Task description. From the entries that follow, gather each line holding the word "bridge".

☆ ☆ ☆ ☆ ☆ ☆ ☆

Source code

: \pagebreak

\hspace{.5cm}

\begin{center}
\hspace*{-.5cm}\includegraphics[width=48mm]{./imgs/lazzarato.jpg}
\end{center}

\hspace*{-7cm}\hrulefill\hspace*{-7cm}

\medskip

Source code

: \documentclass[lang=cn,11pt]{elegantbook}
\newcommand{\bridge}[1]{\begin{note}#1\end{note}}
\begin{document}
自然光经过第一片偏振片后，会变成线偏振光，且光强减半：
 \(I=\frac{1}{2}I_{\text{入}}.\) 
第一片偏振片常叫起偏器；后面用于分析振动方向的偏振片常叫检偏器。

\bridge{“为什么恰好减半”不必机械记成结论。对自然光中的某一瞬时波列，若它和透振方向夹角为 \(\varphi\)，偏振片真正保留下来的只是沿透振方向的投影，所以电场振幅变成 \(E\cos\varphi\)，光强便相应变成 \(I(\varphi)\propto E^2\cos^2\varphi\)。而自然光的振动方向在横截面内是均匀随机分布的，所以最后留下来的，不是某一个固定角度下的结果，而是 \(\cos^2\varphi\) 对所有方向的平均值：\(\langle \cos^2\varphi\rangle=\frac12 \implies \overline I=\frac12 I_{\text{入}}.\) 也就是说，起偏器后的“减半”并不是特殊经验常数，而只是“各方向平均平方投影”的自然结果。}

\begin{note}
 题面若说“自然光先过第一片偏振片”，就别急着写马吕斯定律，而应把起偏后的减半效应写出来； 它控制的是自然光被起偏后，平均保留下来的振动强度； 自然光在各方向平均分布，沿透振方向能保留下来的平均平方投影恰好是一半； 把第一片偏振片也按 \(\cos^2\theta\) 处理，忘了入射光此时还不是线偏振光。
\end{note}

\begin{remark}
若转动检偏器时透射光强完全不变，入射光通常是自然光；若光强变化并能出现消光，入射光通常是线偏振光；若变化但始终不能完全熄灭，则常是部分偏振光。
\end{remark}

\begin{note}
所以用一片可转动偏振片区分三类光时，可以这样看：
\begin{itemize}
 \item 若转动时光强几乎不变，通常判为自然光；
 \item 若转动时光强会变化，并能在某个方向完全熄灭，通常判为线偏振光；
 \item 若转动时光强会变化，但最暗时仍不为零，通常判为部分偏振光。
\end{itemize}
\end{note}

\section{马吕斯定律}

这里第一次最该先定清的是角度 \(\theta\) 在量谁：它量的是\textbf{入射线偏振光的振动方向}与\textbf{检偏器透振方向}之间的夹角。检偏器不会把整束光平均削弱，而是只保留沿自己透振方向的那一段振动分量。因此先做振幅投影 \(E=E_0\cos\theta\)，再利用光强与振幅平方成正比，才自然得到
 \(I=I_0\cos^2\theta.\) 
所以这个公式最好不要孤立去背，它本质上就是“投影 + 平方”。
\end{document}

☆ ☆ ☆ ☆ ☆ ☆ ☆

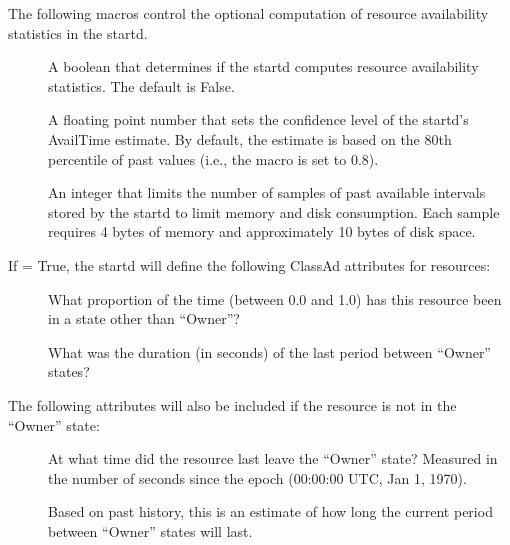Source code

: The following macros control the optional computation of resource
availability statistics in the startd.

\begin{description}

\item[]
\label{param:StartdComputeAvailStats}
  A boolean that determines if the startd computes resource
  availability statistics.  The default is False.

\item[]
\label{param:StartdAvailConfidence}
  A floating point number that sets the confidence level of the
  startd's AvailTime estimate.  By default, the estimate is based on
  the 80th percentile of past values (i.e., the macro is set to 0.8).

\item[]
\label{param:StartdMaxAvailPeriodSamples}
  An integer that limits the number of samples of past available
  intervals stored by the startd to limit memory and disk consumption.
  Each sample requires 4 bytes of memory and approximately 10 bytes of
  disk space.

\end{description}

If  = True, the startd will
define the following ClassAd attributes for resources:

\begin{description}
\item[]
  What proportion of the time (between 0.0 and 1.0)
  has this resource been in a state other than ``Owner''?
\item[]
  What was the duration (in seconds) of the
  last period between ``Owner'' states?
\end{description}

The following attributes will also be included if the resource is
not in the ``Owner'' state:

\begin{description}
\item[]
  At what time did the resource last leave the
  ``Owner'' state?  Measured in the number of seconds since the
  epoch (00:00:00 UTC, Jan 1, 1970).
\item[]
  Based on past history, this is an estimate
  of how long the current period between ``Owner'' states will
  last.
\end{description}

☆ ☆ ☆ ☆ ☆ ☆ ☆

Reply.
\newcommand{\bridge}[1]{\begin{note}#1\end{note}}
\bridge{“为什么恰好减半”不必机械记成结论。对自然光中的某一瞬时波列，若它和透振方向夹角为 \(\varphi\)，偏振片真正保留下来的只是沿透振方向的投影，所以电场振幅变成 \(E\cos\varphi\)，光强便相应变成 \(I(\varphi)\propto E^2\cos^2\varphi\)。而自然光的振动方向在横截面内是均匀随机分布的，所以最后留下来的，不是某一个固定角度下的结果，而是 \(\cos^2\varphi\) 对所有方向的平均值：\(\langle \cos^2\varphi\rangle=\frac12 \implies \overline I=\frac12 I_{\text{入}}.\) 也就是说，起偏器后的“减半”并不是特殊经验常数，而只是“各方向平均平方投影”的自然结果。}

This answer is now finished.